Practical Problem

Question 1

In [13]:
import pandas as pd
import numpy as np
from math import log2

# Step 1: Load data (Step 1: Extract Relevant Data)
data = pd.read_csv('training_dataset.csv')

# Drop rows with missing RiskLevel (safe check for entropy calculation)
data = data.dropna(subset=['RiskLevel'])

# Function to compute entropy (used in Step 2, 3, 4)
def entropy(labels):
    total = len(labels)
    if total == 0:
        return 0
    probs = [labels.count(label) / total for label in set(labels)]
    return -sum(p * log2(p) for p in probs if p > 0)

# Step 2: Compute total entropy H(S)
total_entropy = entropy(data['RiskLevel'].tolist())


# Step 3: Split data at CreditScore = 650
split_value = 650
lower_group = data[data['CreditScore'] <= split_value]  # S1
upper_group = data[data['CreditScore'] > split_value]   # S2

# Step 4: Compute entropy of each group
entropy_lower = entropy(lower_group['RiskLevel'].tolist())  # H(S1)
entropy_upper = entropy(upper_group['RiskLevel'].tolist())  # H(S2)
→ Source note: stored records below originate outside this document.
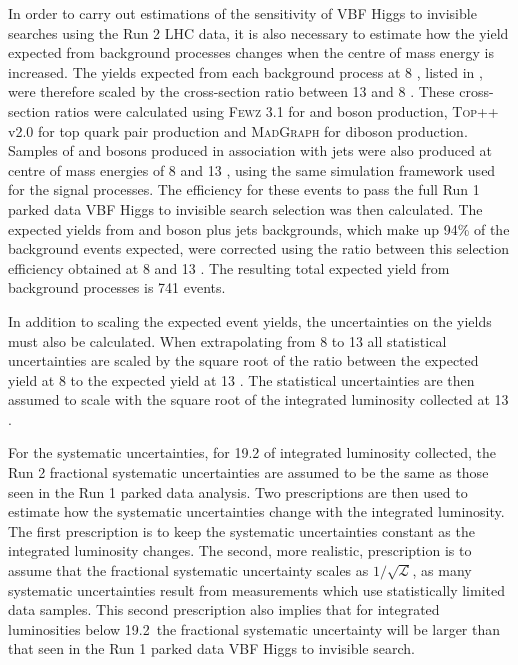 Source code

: In order to carry out estimations of the sensitivity of \ac{VBF} Higgs to invisible searches using the Run 2 LHC data, it is also necessary to estimate how the yield expected from background processes changes when the centre of mass energy is increased. The yields expected from each background process at 8 \TeV, listed in , were therefore scaled by the cross-section ratio between 13 and 8 \TeV. These cross-section ratios were calculated using \textsc{Fewz} 3.1 for \PW and \PZ boson production, \textsc{Top++} v2.0 for top quark pair production and \textsc{MadGraph} for diboson production. Samples of \PW and \PZ bosons produced in association with jets were also produced at centre of mass energies of 8 and 13 \TeV, using the same simulation framework used for the signal processes. The efficiency for these events to pass the full Run 1 parked data \ac{VBF} Higgs to invisible search selection was then calculated. The expected yields from \PW and \PZ boson plus jets backgrounds, which make up 94\% of the background events expected, were corrected using the ratio between this selection efficiency obtained at 8 and 13 \TeV. The resulting total expected yield from background processes is 741 events.

In addition to scaling the expected event yields, the uncertainties on the yields must also be calculated. When extrapolating from 8 to 13 \TeV all statistical uncertainties are scaled by the square root of the ratio between the expected yield at 8 \TeV to the expected yield at 13 \TeV. The statistical uncertainties are then assumed to scale with the square root of the integrated luminosity collected at 13 \TeV.

For the systematic uncertainties, for 19.2 \invfb of integrated luminosity collected, the Run 2 fractional systematic uncertainties are assumed to be the same as those seen in the Run 1 parked data analysis. Two prescriptions are then used to estimate how the systematic uncertainties change with the integrated luminosity. The first prescription is to keep the systematic uncertainties constant as the integrated luminosity changes. The second, more realistic, prescription is to assume that the fractional systematic uncertainty scales as $1/\sqrt{\mathcal{L}}$, as many systematic uncertainties result from measurements which use statistically limited data samples. This second prescription also implies that for integrated luminosities below 19.2 \invfb\,the fractional systematic uncertainty will be larger than that seen in the Run 1 parked data \ac{VBF} Higgs to invisible search.



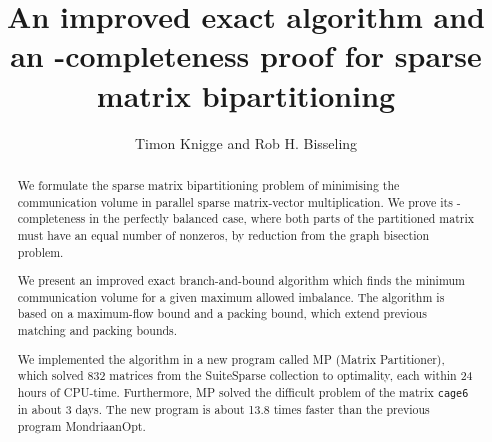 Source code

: \documentclass{article}
\title{An improved exact algorithm and an \NP-completeness proof for sparse matrix bipartitioning}
\author{Timon Knigge and Rob H. Bisseling}
\begin{document}
	\maketitle

	\begin{abstract}
		We formulate the sparse matrix bipartitioning problem of
		minimising the communication volume in parallel sparse
		matrix-vector multiplication. We prove its \NP-completeness
		in the perfectly balanced case, where both parts of the
		partitioned matrix must have an equal number of nonzeros,
		by reduction from the graph bisection problem.

		We present an improved exact branch-and-bound algorithm
		which finds the minimum communication volume for a given
		maximum allowed imbalance. The algorithm is based on a
		maximum-flow bound and a packing bound, which extend
		previous matching and packing bounds.

		We implemented the algorithm in a new program called MP
		(Matrix Partitioner), which solved 832 matrices from the
		SuiteSparse collection to optimality, each within 24 hours
		of CPU-time. Furthermore, MP solved the difficult problem
		of the matrix \texttt{cage6} in about 3 days. The new
		program is about 13.8 times faster than the previous program
		MondriaanOpt.
	\end{abstract}

	
	
	
	
	
	

	
	
\end{document}
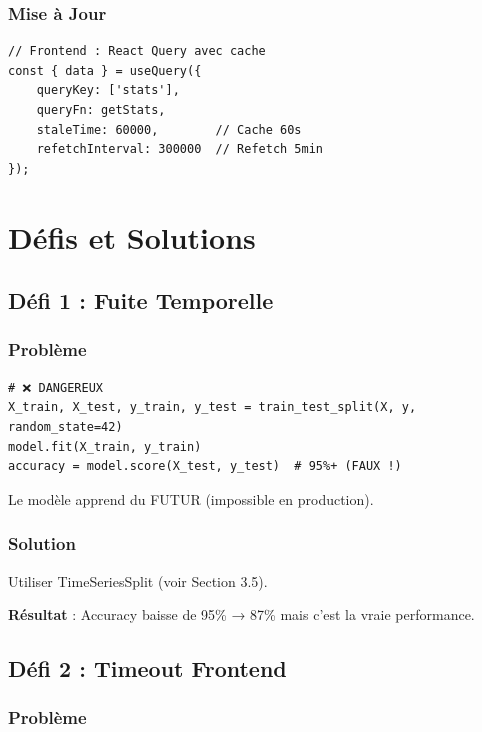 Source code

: \documentclass[12pt,a4paper,french]{article}
\begin{document}
\subsubsection{Mise à Jour}

\begin{lstlisting}
// Frontend : React Query avec cache
const { data } = useQuery({
    queryKey: ['stats'],
    queryFn: getStats,
    staleTime: 60000,        // Cache 60s
    refetchInterval: 300000  // Refetch 5min
});
\end{lstlisting}

\section{Défis et Solutions}

\subsection{Défi 1 : Fuite Temporelle}

\subsubsection{Problème}

\begin{lstlisting}
# ❌ DANGEREUX
X_train, X_test, y_train, y_test = train_test_split(X, y, random_state=42)
model.fit(X_train, y_train)
accuracy = model.score(X_test, y_test)  # 95%+ (FAUX !)
\end{lstlisting}

Le modèle apprend du FUTUR (impossible en production).

\subsubsection{Solution}

Utiliser TimeSeriesSplit (voir Section 3.5).

\textbf{Résultat} : Accuracy baisse de 95\% → 87\% mais c'est la vraie performance.

\subsection{Défi 2 : Timeout Frontend}

\subsubsection{Problème}
\end{document}
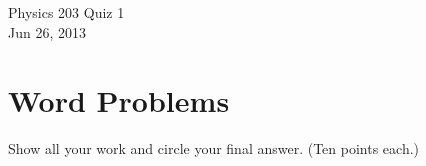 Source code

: \documentclass{article}
\begin{document}
\setcounter{page}{1}


\begin{center}
\LARGE{Physics 203 Quiz 1} \\[2mm]
\small{\sf Jun 26, 2013}
\end{center}

\thispagestyle{empty}

\section*{Word Problems}
Show all your work and circle your final answer. (Ten points each.) \par
\end{document}
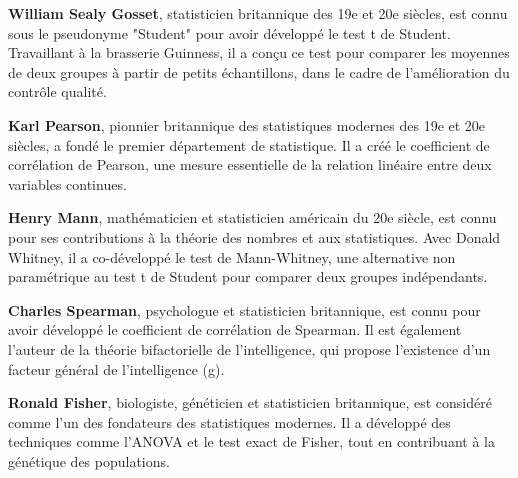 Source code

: \begin{thebibliography}{9}
\textbf{William Sealy Gosset}, statisticien britannique des 19e et 20e siècles, est connu sous le pseudonyme "Student" pour avoir développé le test t de Student. Travaillant à la brasserie Guinness, il a conçu ce test pour comparer les moyennes de deux groupes à partir de petits échantillons, dans le cadre de l'amélioration du contrôle qualité. 

\textbf{Karl Pearson}, pionnier britannique des statistiques modernes des 19e et 20e siècles, a fondé le premier département de statistique. Il a créé le coefficient de corrélation de Pearson, une mesure essentielle de la relation linéaire entre deux variables continues.

\textbf{Henry Mann}, mathématicien et statisticien américain du 20e siècle, est connu pour ses contributions à la théorie des nombres et aux statistiques. Avec Donald Whitney, il a co-développé le test de Mann-Whitney, une alternative non paramétrique au test t de Student pour comparer deux groupes indépendants.

\textbf{Charles Spearman}, psychologue et statisticien britannique, est connu pour avoir développé le coefficient de corrélation de Spearman. Il est également l’auteur de la théorie bifactorielle de l'intelligence, qui propose l’existence d’un facteur général de l’intelligence (g).

\textbf{Ronald Fisher}, biologiste, généticien et statisticien britannique, est considéré comme l'un des fondateurs des statistiques modernes. Il a développé des techniques comme l'ANOVA et le test exact de Fisher, tout en contribuant à la génétique des populations.

\end{thebibliography} 

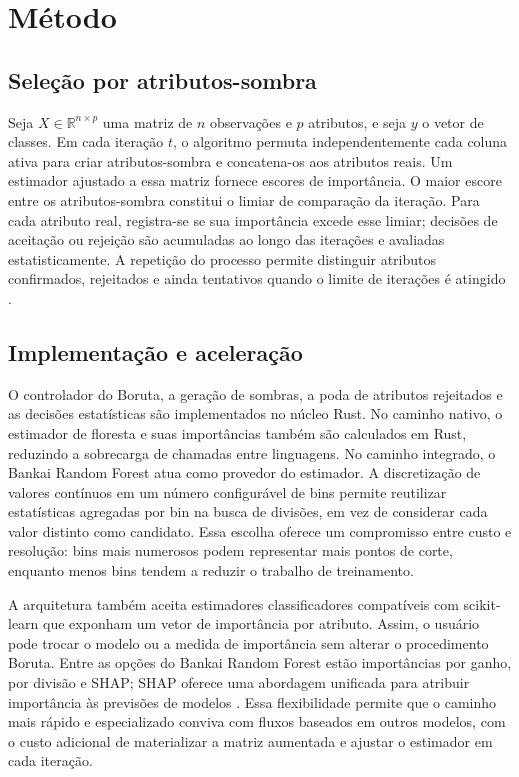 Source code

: \documentclass[a4,11pt]{wmecai}
\begin{document}
\section{Método}
\subsection{Seleção por atributos-sombra}
Seja $X\in\mathbb{R}^{n\times p}$ uma matriz de $n$ observações e $p$ atributos, e seja $y$ o vetor de classes. Em cada iteração $t$, o algoritmo permuta independentemente cada coluna ativa para criar atributos-sombra e concatena-os aos atributos reais. Um estimador ajustado a essa matriz fornece escores de importância. O maior escore entre os atributos-sombra constitui o limiar de comparação da iteração. Para cada atributo real, registra-se se sua importância excede esse limiar; decisões de aceitação ou rejeição são acumuladas ao longo das iterações e avaliadas estatisticamente. A repetição do processo permite distinguir atributos confirmados, rejeitados e ainda tentativos quando o limite de iterações é atingido \cite{Kursa}.

\subsection{Implementação e aceleração}
O controlador do Boruta, a geração de sombras, a poda de atributos rejeitados e as decisões estatísticas são implementados no núcleo Rust. No caminho nativo, o estimador de floresta e suas importâncias também são calculados em Rust, reduzindo a sobrecarga de chamadas entre linguagens. No caminho integrado, o Bankai Random Forest atua como provedor do estimador. A discretização de valores contínuos em um número configurável de bins permite reutilizar estatísticas agregadas por bin na busca de divisões, em vez de considerar cada valor distinto como candidato. Essa escolha oferece um compromisso entre custo e resolução: bins mais numerosos podem representar mais pontos de corte, enquanto menos bins tendem a reduzir o trabalho de treinamento.

A arquitetura também aceita estimadores classificadores compatíveis com scikit-learn que exponham um vetor de importância por atributo. Assim, o usuário pode trocar o modelo ou a medida de importância sem alterar o procedimento Boruta. Entre as opções do Bankai Random Forest estão importâncias por ganho, por divisão e SHAP; SHAP oferece uma abordagem unificada para atribuir importância às previsões de modelos \cite{Lundberg}. Essa flexibilidade permite que o caminho mais rápido e especializado conviva com fluxos baseados em outros modelos, com o custo adicional de materializar a matriz aumentada e ajustar o estimador em cada iteração.
\end{document}
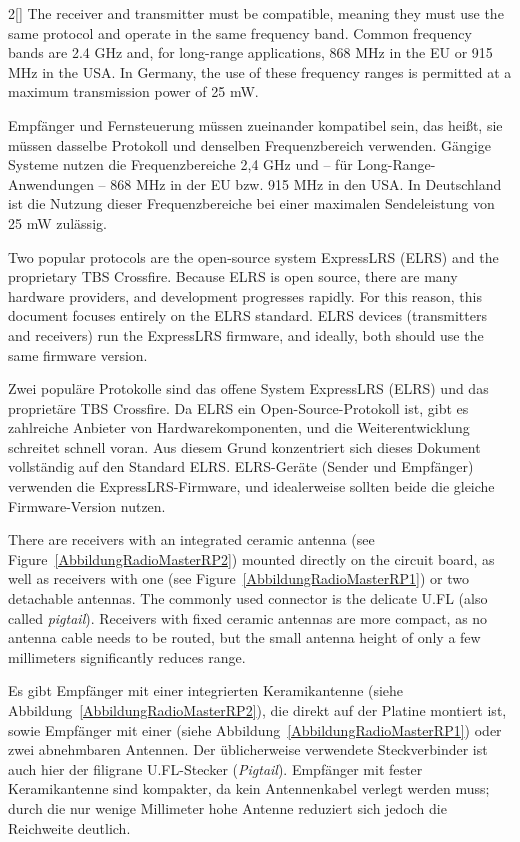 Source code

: \begin{paracol}{2}[]
The receiver and transmitter must be compatible, meaning they must use the same protocol and operate in the same frequency band. Common frequency bands are 2.4 GHz and, for long-range applications, 868 MHz in the EU or 915 MHz in the USA. In Germany, the use of these frequency ranges is permitted at a maximum transmission power of 25 mW.

\colger

Empfänger und Fernsteuerung müssen zueinander kompatibel sein, das heißt, sie müssen dasselbe Protokoll und denselben Frequenzbereich verwenden. Gängige Systeme nutzen die Frequenzbereiche 2,4 GHz und -- für Long-Range-Anwendungen -- 868 MHz in der EU bzw. 915 MHz in den USA. In Deutschland ist die Nutzung dieser Frequenzbereiche bei einer maximalen Sendeleistung von 25 mW zulässig.

\coleng

Two popular protocols are the open-source system ExpressLRS (ELRS) and the proprietary TBS Crossfire. Because ELRS is open source, there are many hardware providers, and development progresses rapidly. For this reason, this document focuses entirely on the ELRS standard. ELRS devices (transmitters and receivers) run the ExpressLRS firmware, and ideally, both should use the same firmware version.

\colger

Zwei populäre Protokolle sind das offene System ExpressLRS (ELRS) und das proprietäre TBS Crossfire. Da ELRS ein Open-Source-Protokoll ist, gibt es zahlreiche Anbieter von Hardwarekomponenten, und die Weiterentwicklung schreitet schnell voran. Aus diesem Grund konzentriert sich dieses Dokument vollständig auf den Standard ELRS. ELRS-Geräte (Sender und Empfänger) verwenden die ExpressLRS-Firmware, und idealerweise sollten beide die gleiche Firmware-Version nutzen.

\coleng

There are receivers with an integrated ceramic antenna (see Figure~\ref{AbbildungRadioMasterRP2}) mounted directly on the circuit board, as well as receivers with one (see Figure~\ref{AbbildungRadioMasterRP1}) or two detachable antennas. The commonly used connector is the delicate U.FL (also called \textsl{pigtail}). Receivers with fixed ceramic antennas are more compact, as no antenna cable needs to be routed, but the small antenna height of only a few millimeters significantly reduces range.

\colger

Es gibt Empfänger mit einer integrierten Keramikantenne (siehe Abbildung~\ref{AbbildungRadioMasterRP2}), die direkt auf der Platine montiert ist, sowie Empfänger mit einer (siehe Abbildung~\ref{AbbildungRadioMasterRP1}) oder zwei abnehmbaren Antennen. Der üblicherweise verwendete Steckverbinder ist auch hier der filigrane U.FL-Stecker (\textsl{Pigtail}). Empfänger mit fester Keramikantenne sind kompakter, da kein Antennenkabel verlegt werden muss; durch die nur wenige Millimeter hohe Antenne reduziert sich jedoch die Reichweite deutlich.


\end{paracol}
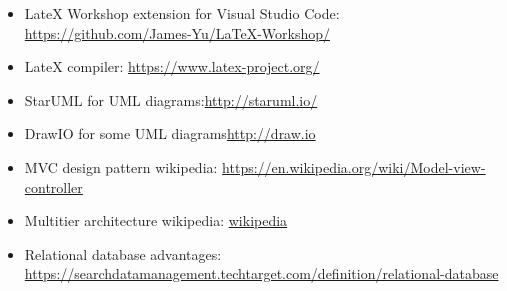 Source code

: \begin{itemize}
    \item LateX Workshop extension for Visual Studio Code: \newline\href{https://github.com/James-Yu/LaTeX-Workshop/}{https://github.com/James-Yu/LaTeX-Workshop/}
    \item LateX compiler: \newline\href{https://www.latex-project.org/}{https://www.latex-project.org/}
    \item StarUML for UML diagrams:\newline\href{http://staruml.io/}{http://staruml.io/}
    \item DrawIO for some UML diagrams\newline\href{http://draw.io}{http://draw.io}
    \item MVC design pattern wikipedia: \newline\href{https://en.wikipedia.org/wiki/Model-view-controller}{https://en.wikipedia.org/wiki/Model-view-controller}
    \item Multitier architecture wikipedia: \newline\href{https://en.wikipedia.org/wiki/Multitier_architecture}{wikipedia}
    \item Relational database advantages: \newline\href{https://searchdatamanagement.techtarget.com/definition/relational-database}{https://searchdatamanagement.techtarget.com/definition/relational-database}
\end{itemize} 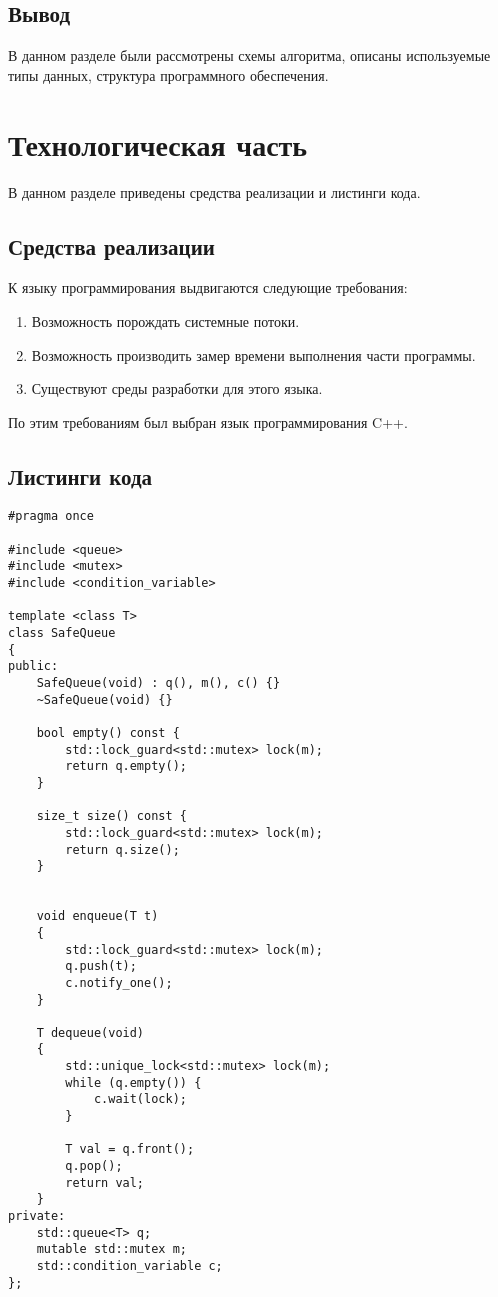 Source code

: \subsection{Вывод}

В данном разделе были рассмотрены схемы алгоритма, описаны используемые типы данных, структура программного обеспечения.

\section{Технологическая часть}

В данном разделе приведены средства реализации и листинги кода.

\subsection{Средства реализации}

К языку программирования выдвигаются следующие требования:

\begin{enumerate}
    \item Возможность порождать системные потоки.
    \item Возможность производить замер времени выполнения части программы.
    \item Существуют среды разработки для этого языка.
\end{enumerate}

По этим требованиям был выбран язык программирования C++.

\subsection{Листинги кода}

\begin{lstlisting}[caption=Реализация очереди, label=list:queue, language={}]
#pragma once

#include <queue>
#include <mutex>
#include <condition_variable>

template <class T>
class SafeQueue
{
public:
    SafeQueue(void) : q(), m(), c() {}
    ~SafeQueue(void) {}

    bool empty() const {
        std::lock_guard<std::mutex> lock(m);
        return q.empty();
    }

    size_t size() const {
        std::lock_guard<std::mutex> lock(m);
        return q.size();
    }
    

    void enqueue(T t)
    {
        std::lock_guard<std::mutex> lock(m);
        q.push(t);
        c.notify_one();
    }

    T dequeue(void)
    {
        std::unique_lock<std::mutex> lock(m);
        while (q.empty()) {
            c.wait(lock);
        }

        T val = q.front();
        q.pop();
        return val;
    }
private:
    std::queue<T> q;
    mutable std::mutex m;
    std::condition_variable c;
};	
\end{lstlisting}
# Step 4 (continued): Weighted average entropy after split
n = len(data)
weighted_entropy = (len(lower_group) / n) * entropy_lower + (len(upper_group) / n) * entropy_upper

# Step 5: Compute Information Gain
info_gain = total_entropy - weighted_entropy

# Step 6: Output results and interpretation
print(f"Total Entropy before split: {total_entropy:.4f}")                         # Step 2
print(f"Entropy (CreditScore <= {split_value}): {entropy_lower:.4f}")            # Step 3
print(f"Entropy (CreditScore > {split_value}): {entropy_upper:.4f}")             # Step 3
print(f"Weighted Entropy after split: {weighted_entropy:.4f}")                   # Step 4
print(f"Information Gain for split at {split_value}: {info_gain:.4f}")           # Step 5


Total Entropy before split: 1.0000
Entropy (CreditScore <= 650): -0.0000
Entropy (CreditScore > 650): -0.0000
Weighted Entropy after split: -0.0000
Information Gain for split at 650: 1.0000


Question 2

In [14]:
import pandas as pd

# Load training data
df = pd.read_csv('training_dataset.csv')

# Step 1: Drop rows with missing CreditScore (target)
df = df.dropna(subset=['CreditScore'])

# Step 2: Split data at Age = 35
split_value = 35
left_group = df[df['Age'] <= split_value]
right_group = df[df['Age'] > split_value]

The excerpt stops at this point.